ORLANDO – Immunotherapy with a pill formulated from ragweed pollen safely and effectively reduced symptoms and the need for therapy to manage symptoms in patients with ragweed allergy.
The findings were noted in two pivotal, placebo-controlled trials that together enrolled 1,349 patients in North America and Europe. The company that is developing the oral formulation, Merck, plans to use the results as the basis for a licensing application to the Food and Drug Administration next year, Dr. Hendrick Nolte, the company’s senior director for research in Kenilworth, N.J., said at the meeting.
But the studies only assessed the pill’s efficacy for ragweed desensitization while patients were on treatment, and only during the first year of treatment. Thus, both studies failed to address the ability of the new formulation to modify disease, a hallmark effect of standard pollen desensitization by serial injections.
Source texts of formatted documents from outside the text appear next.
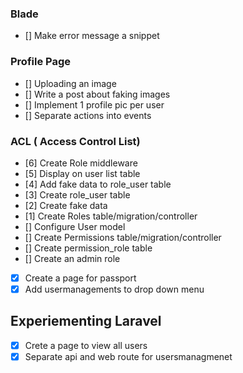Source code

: ### Blade
- [] Make error message a snippet

### Profile Page
- [] Uploading an image
- [] Write a post about faking images
- [] Implement 1 profile pic per user
- [] Separate actions into events

### ACL ( Access Control List)
- [6] Create Role middleware
- [5] Display on user list table
- [4] Add fake data to role_user table
- [3] Create role_user table
- [2] Create fake data
- [1] Create Roles table/migration/controller
- [] Configure User model 
- [] Create Permissions table/migration/controller
- [] Create permission_role table
- [] Create an admin role
- [x] Create a page for passport
- [x] Add usermanagements to drop down menu

## Experiementing Laravel
- [x] Crete a page to view all users
- [x] Separate api and web route for usersmanagmenet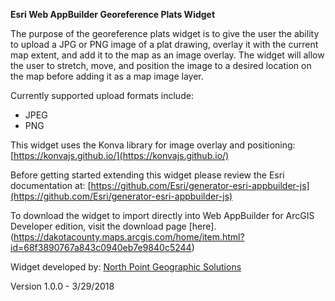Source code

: **Esri Web AppBuilder Georeference Plats Widget**

The purpose of the georeference plats widget is to give the user the ability to upload a JPG or PNG image of a plat drawing, overlay it with the current map extent, and add it to the map as an image overlay.  The widget will allow the user to stretch, move, and position the image to a desired location on the map before adding it as a map image layer.

Currently supported upload formats include:
* JPEG
* PNG

This widget uses the Konva library for image overlay and positioning: [https://konvajs.github.io/](https://konvajs.github.io/)

Before getting started extending this widget please review the Esri documentation at: [https://github.com/Esri/generator-esri-appbuilder-js](https://github.com/Esri/generator-esri-appbuilder-js)

To download the widget to import directly into Web AppBuilder for ArcGIS Developer edition, visit the download page [here].(https://dakotacounty.maps.arcgis.com/home/item.html?id=68f3890767a843c0940eb7e9840c5244)

Widget developed by: [North Point Geographic Solutions](http://www.northpointgis.com/)

Version 1.0.0 - 3/29/2018
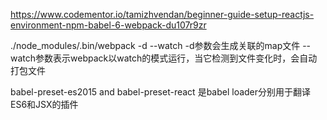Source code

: ﻿https://www.codementor.io/tamizhvendan/beginner-guide-setup-reactjs-environment-npm-babel-6-webpack-du107r9zr

./node_modules/.bin/webpack -d --watch
-d参数会生成关联的map文件
--watch参数表示webpack以watch的模式运行，当它检测到文件变化时，会自动打包文件


babel-preset-es2015 and babel-preset-react
是babel loader分别用于翻译ES6和JSX的插件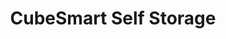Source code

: ---
title: "CubeSmart Self Storage"
url: /nashville/cubesmart-self-storage/
shop: storage rental
---
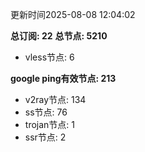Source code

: 更新时间2025-08-08 12:04:02

**总订阅: 22**
**总节点: 5210**
- vless节点: 6

**google ping有效节点: 213**
- v2ray节点: 134
- ss节点: 76
- trojan节点: 1
- ssr节点: 2
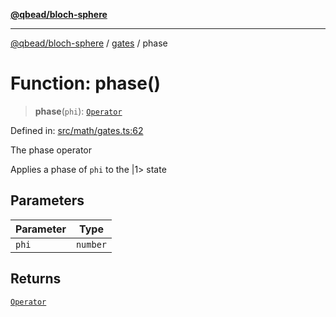 [**@qbead/bloch-sphere**](../../../../index.md)

***

[@qbead/bloch-sphere](../../../../index.md) / [gates](../index.md) / phase

# Function: phase()

> **phase**(`phi`): [`Operator`](../../../../classes/Operator.md)

Defined in: [src/math/gates.ts:62](https://github.com/qbead/bloch-sphere/blob/9ff2dae0481f00679728b83f1e83d06a69a548d1/src/math/gates.ts#L62)

The phase operator

Applies a phase of `phi` to the |1> state

## Parameters

| Parameter | Type |
| ------ | ------ |
| `phi` | `number` |

## Returns

[`Operator`](../../../../classes/Operator.md)
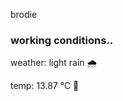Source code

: brodie

<!--weather_start-->
### working conditions..

weather: light rain 🌧️

temp: 13.87 °C 👕

<!--weather_end-->
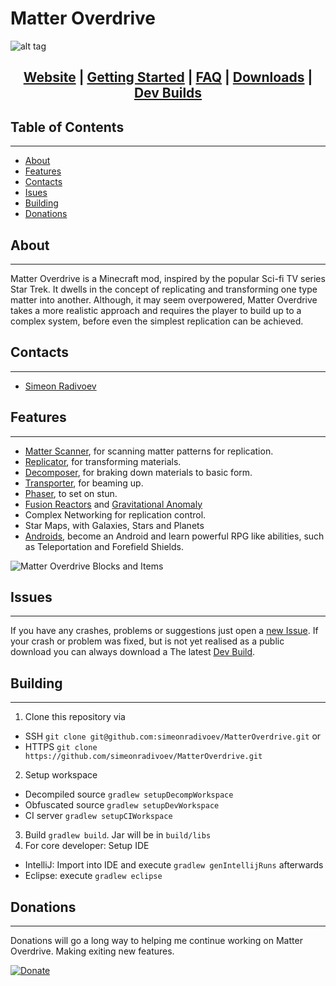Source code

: # Matter Overdrive
![alt tag](https://raw.githubusercontent.com/simeonradivoev/MatterOverdrive/master/MatterOverdriveLogo.png)

<h2 align="center">
<a href='http://simeon.co.vu/Mods/MatterOverdrive/'>Website</a> | 
<a href='http://simeon.co.vu/Mods/MatterOverdrive/category/gettingstarted/'>Getting Started</a> |
<a href='http://simeon.co.vu/Mods/MatterOverdrive/category/faq/'>FAQ</a> | 
<a href='http://simeon.co.vu/Mods/MatterOverdrive/download_category/downloads/'>Downloads</a> | 
<a href='http://simeon.co.vu/Mods/MatterOverdrive/builds/'>Dev Builds</a>
</h2>

## Table of Contents
----------------------------------------
* [About](#about)
* [Features](#features)
* [Contacts](#contacts)
* [Isues](#issues)
* [Building](#building)
* [Donations](#donations)

## About
----------------------------------------

Matter Overdrive is a Minecraft mod, inspired by the popular Sci-fi TV series Star Trek. It dwells in the concept of replicating and transforming one type matter into another.
Although, it may seem overpowered, Matter Overdrive takes a more realistic approach and requires the player to build up to a complex system, before even the simplest replication can be achieved.

## Contacts
----------------------------------------
* [Simeon Radivoev](simeonradivoev@gmail.com)

## Features
----------------------------------------

* [Matter Scanner](http://simeon.co.vu/Mods/MatterOverdrive/items/matter_scanner/), for scanning matter patterns for replication.
* [Replicator](http://simeon.co.vu/Mods/MatterOverdrive/items/replicator/), for transforming materials.
* [Decomposer](http://simeon.co.vu/Mods/MatterOverdrive/items/decomposer/), for braking down materials to basic form.
* [Transporter](http://simeon.co.vu/Mods/MatterOverdrive/items/transporter/), for beaming up.
* [Phaser](http://simeon.co.vu/Mods/MatterOverdrive/items/phaser/), to set on stun.
* [Fusion Reactors](http://simeon.co.vu/Mods/MatterOverdrive/fusion-reactor/) and [Gravitational Anomaly](http://simeon.co.vu/Mods/MatterOverdrive/items/gravitational_anomaly/)
* Complex Networking for replication control.
* Star Maps, with Galaxies, Stars and Planets
* [Androids](http://simeon.co.vu/Mods/MatterOverdrive/android-guide/), become an Android and learn powerful RPG like abilities, such as Teleportation and Forefield Shields.


![Matter Overdrive Blocks and Items](http://simeon.co.vu/Mods/MatterOverdrive/wp-content/uploads/2015/05/main_screenshot.png)

## Issues
---------------------------------------
If you have any crashes, problems or suggestions just open a [new Issue](https://github.com/simeonradivoev/MatterOverdrive/issues/new).
If your crash or problem was fixed, but is not yet realised as a public download you can always download a The latest [Dev Build](http://simeon.co.vu/Mods/MatterOverdrive/builds/).

## Building
---------------------------------------
1. Clone this repository via 
  - SSH `git clone git@github.com:simeonradivoev/MatterOverdrive.git` or 
  - HTTPS `git clone https://github.com/simeonradivoev/MatterOverdrive.git`
2. Setup workspace 
  - Decompiled source `gradlew setupDecompWorkspace`
  - Obfuscated source `gradlew setupDevWorkspace`
  - CI server `gradlew setupCIWorkspace`
3. Build `gradlew build`. Jar will be in `build/libs`
4. For core developer: Setup IDE
  - IntelliJ: Import into IDE and execute `gradlew genIntellijRuns` afterwards
  - Eclipse: execute `gradlew eclipse`

## Donations
---------------------------------------
Donations will go a long way to helping me continue working on Matter Overdrive. Making exiting new features.

[![Donate](http://simeon.co.vu/Mods/MatterOverdrive/wp-content/uploads/2015/06/paypal1.png)](https://www.paypal.com/cgi-bin/webscr?cmd=_s-xclick&hosted_button_id=KGKJSVXZQXWXS)
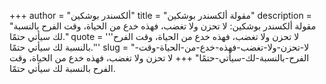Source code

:+++
author = "ألكسندر بوشكين"
title = "مقولة ألكسندر بوشكين"
description = "مقولة ألكسندر بوشكين: لا تحزن ولا تغضب، فهذه خدع من الحياة، وقت الفرح بالنسبة لك سيأتي حتمًا."
quote = '''لا تحزن ولا تغضب، فهذه خدع من الحياة، وقت الفرح بالنسبة لك سيأتي حتمًا.'''
slug = "لا-تحزن-ولا-تغضب-فهذه-خدع-من-الحياة-وقت-الفرح-بالنسبة-لك-سيأتي-حتمًا"
+++
لا تحزن ولا تغضب، فهذه خدع من الحياة، وقت الفرح بالنسبة لك سيأتي حتمًا.
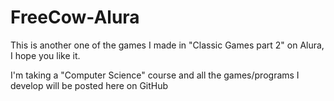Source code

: # FreeCow-Alura
This is another one of the games I made in "Classic Games part 2" on Alura, I hope you like it.

I'm taking a "Computer Science" course and all the games/programs I develop will be posted here on GitHub

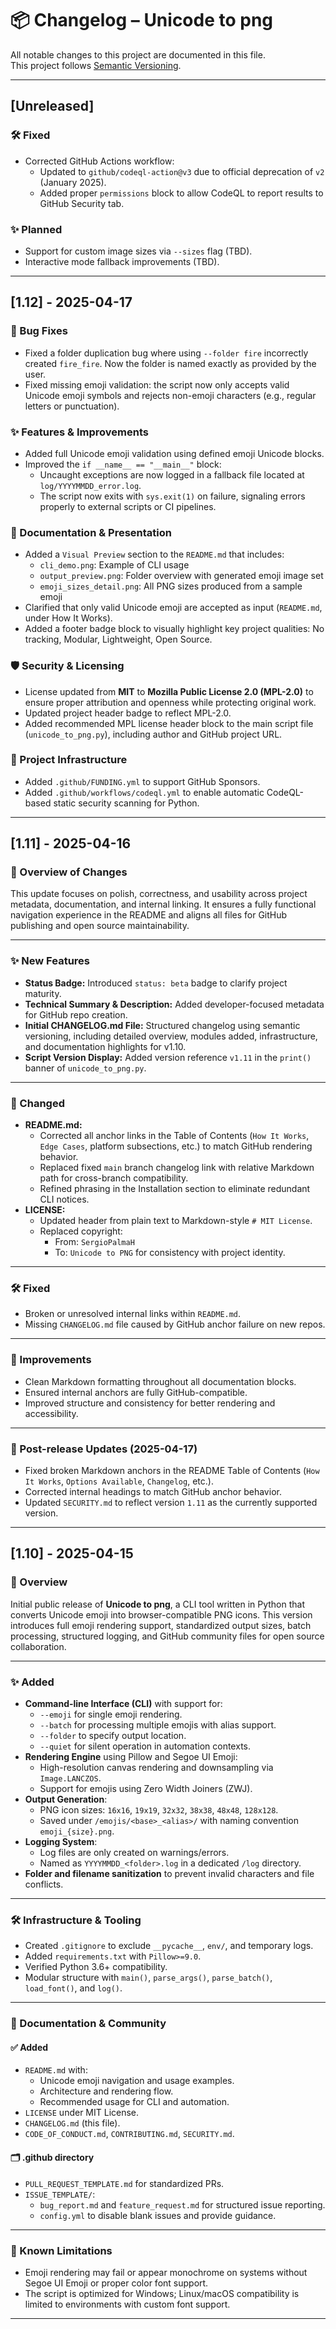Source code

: # 📦 Changelog – Unicode to png

All notable changes to this project are documented in this file.  
This project follows [Semantic Versioning](https://semver.org/).

---

## [Unreleased]

### 🛠️ Fixed

- Corrected GitHub Actions workflow:
  - Updated to `github/codeql-action@v3` due to official deprecation of `v2` (January 2025).
  - Added proper `permissions` block to allow CodeQL to report results to GitHub Security tab.

### ✨ Planned

- Support for custom image sizes via `--sizes` flag (TBD).
- Interactive mode fallback improvements (TBD).

---

## [1.12] - 2025-04-17

### 🐞 Bug Fixes

- Fixed a folder duplication bug where using `--folder fire` incorrectly created `fire_fire`. Now the folder is named exactly as provided by the user.
- Fixed missing emoji validation: the script now only accepts valid Unicode emoji symbols and rejects non-emoji characters (e.g., regular letters or punctuation).

### ✨ Features & Improvements

- Added full Unicode emoji validation using defined emoji Unicode blocks.
- Improved the `if __name__ == "__main__"` block:
  - Uncaught exceptions are now logged in a fallback file located at `log/YYYYMMDD_error.log`.
  - The script now exits with `sys.exit(1)` on failure, signaling errors properly to external scripts or CI pipelines.

### 📘 Documentation & Presentation

- Added a `Visual Preview` section to the `README.md` that includes:
  - `cli_demo.png`: Example of CLI usage
  - `output_preview.png`: Folder overview with generated emoji image set
  - `emoji_sizes_detail.png`: All PNG sizes produced from a sample emoji
- Clarified that only valid Unicode emoji are accepted as input (`README.md`, under How It Works).
- Added a footer badge block to visually highlight key project qualities: No tracking, Modular, Lightweight, Open Source.

### 🛡️ Security & Licensing

- License updated from **MIT** to **Mozilla Public License 2.0 (MPL-2.0)** to ensure proper attribution and openness while protecting original work.
- Updated project header badge to reflect MPL-2.0.
- Added recommended MPL license header block to the main script file (`unicode_to_png.py`), including author and GitHub project URL.

### 📁 Project Infrastructure

- Added `.github/FUNDING.yml` to support GitHub Sponsors.
- Added `.github/workflows/codeql.yml` to enable automatic CodeQL-based static security scanning for Python.

---

## [1.11] - 2025-04-16

### 🚀 Overview of Changes

This update focuses on polish, correctness, and usability across project metadata, documentation, and internal linking. It ensures a fully functional navigation experience in the README and aligns all files for GitHub publishing and open source maintainability.

---

### ✨ New Features

- **Status Badge:** Introduced `status: beta` badge to clarify project maturity.
- **Technical Summary & Description:** Added developer-focused metadata for GitHub repo creation.
- **Initial CHANGELOG.md File:** Structured changelog using semantic versioning, including detailed overview, modules added, infrastructure, and documentation highlights for v1.10.
- **Script Version Display:** Added version reference `v1.11` in the `print()` banner of `unicode_to_png.py`.

---

### 📝 Changed

- **README.md:**
  - Corrected all anchor links in the Table of Contents (`How It Works`, `Edge Cases`, platform subsections, etc.) to match GitHub rendering behavior.
  - Replaced fixed `main` branch changelog link with relative Markdown path for cross-branch compatibility.
  - Refined phrasing in the Installation section to eliminate redundant CLI notices.
- **LICENSE:**
  - Updated header from plain text to Markdown-style `# MIT License`.
  - Replaced copyright:
    - From: `SergioPalmaH`
    - To: `Unicode to PNG` for consistency with project identity.

---

### 🛠 Fixed

- Broken or unresolved internal links within `README.md`.
- Missing `CHANGELOG.md` file caused by GitHub anchor failure on new repos.

---

### 🧼 Improvements

- Clean Markdown formatting throughout all documentation blocks.
- Ensured internal anchors are fully GitHub-compatible.
- Improved structure and consistency for better rendering and accessibility.

---

### 📘 Post-release Updates (2025-04-17)

- Fixed broken Markdown anchors in the README Table of Contents (`How It Works`, `Options Available`, `Changelog`, etc.).
- Corrected internal headings to match GitHub anchor behavior.
- Updated `SECURITY.md` to reflect version `1.11` as the currently supported version.

---

## [1.10] - 2025-04-15

### 🚀 Overview

Initial public release of **Unicode to png**, a CLI tool written in Python that converts Unicode emoji into browser-compatible PNG icons. This version introduces full emoji rendering support, standardized output sizes, batch processing, structured logging, and GitHub community files for open source collaboration.

---

### ✨ Added

- **Command-line Interface (CLI)** with support for:
  - `--emoji` for single emoji rendering.
  - `--batch` for processing multiple emojis with alias support.
  - `--folder` to specify output location.
  - `--quiet` for silent operation in automation contexts.
- **Rendering Engine** using Pillow and Segoe UI Emoji:
  - High-resolution canvas rendering and downsampling via `Image.LANCZOS`.
  - Support for emojis using Zero Width Joiners (ZWJ).
- **Output Generation**:
  - PNG icon sizes: `16x16`, `19x19`, `32x32`, `38x38`, `48x48`, `128x128`.
  - Saved under `/emojis/<base>_<alias>/` with naming convention `emoji_{size}.png`.
- **Logging System**:
  - Log files are only created on warnings/errors.
  - Named as `YYYYMMDD_<folder>.log` in a dedicated `/log` directory.
- **Folder and filename sanitization** to prevent invalid characters and file conflicts.

---

### 🛠 Infrastructure & Tooling

- Created `.gitignore` to exclude `__pycache__`, `env/`, and temporary logs.
- Added `requirements.txt` with `Pillow>=9.0`.
- Verified Python 3.6+ compatibility.
- Modular structure with `main()`, `parse_args()`, `parse_batch()`, `load_font()`, and `log()`.

---

### 📄 Documentation & Community

#### ✅ Added

- `README.md` with:
  - Unicode emoji navigation and usage examples.
  - Architecture and rendering flow.
  - Recommended usage for CLI and automation.
- `LICENSE` under MIT License.
- `CHANGELOG.md` (this file).
- `CODE_OF_CONDUCT.md`, `CONTRIBUTING.md`, `SECURITY.md`.

#### 🗂️ .github directory

- `PULL_REQUEST_TEMPLATE.md` for standardized PRs.
- `ISSUE_TEMPLATE/`:
  - `bug_report.md` and `feature_request.md` for structured issue reporting.
  - `config.yml` to disable blank issues and provide guidance.

---

### 🧩 Known Limitations

- Emoji rendering may fail or appear monochrome on systems without Segoe UI Emoji or proper color font support.
- The script is optimized for Windows; Linux/macOS compatibility is limited to environments with custom font support.

---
"Immunotherapy based on injections is disease modifying when used for 3-5 years. You can stop [the injections] and see continued benefit," said Dr. Peter S. Creticos, lead investigator for one of the two Merck studies (J. Allergy Clin. Immunol. 2012 [doi:10.1016/j.jaci.2011.12.481]). Both ragweed pollen trials "were only single-season studies, so they can’t answer" whether disease was modified, he said in an interview during a poster presentation at the meeting.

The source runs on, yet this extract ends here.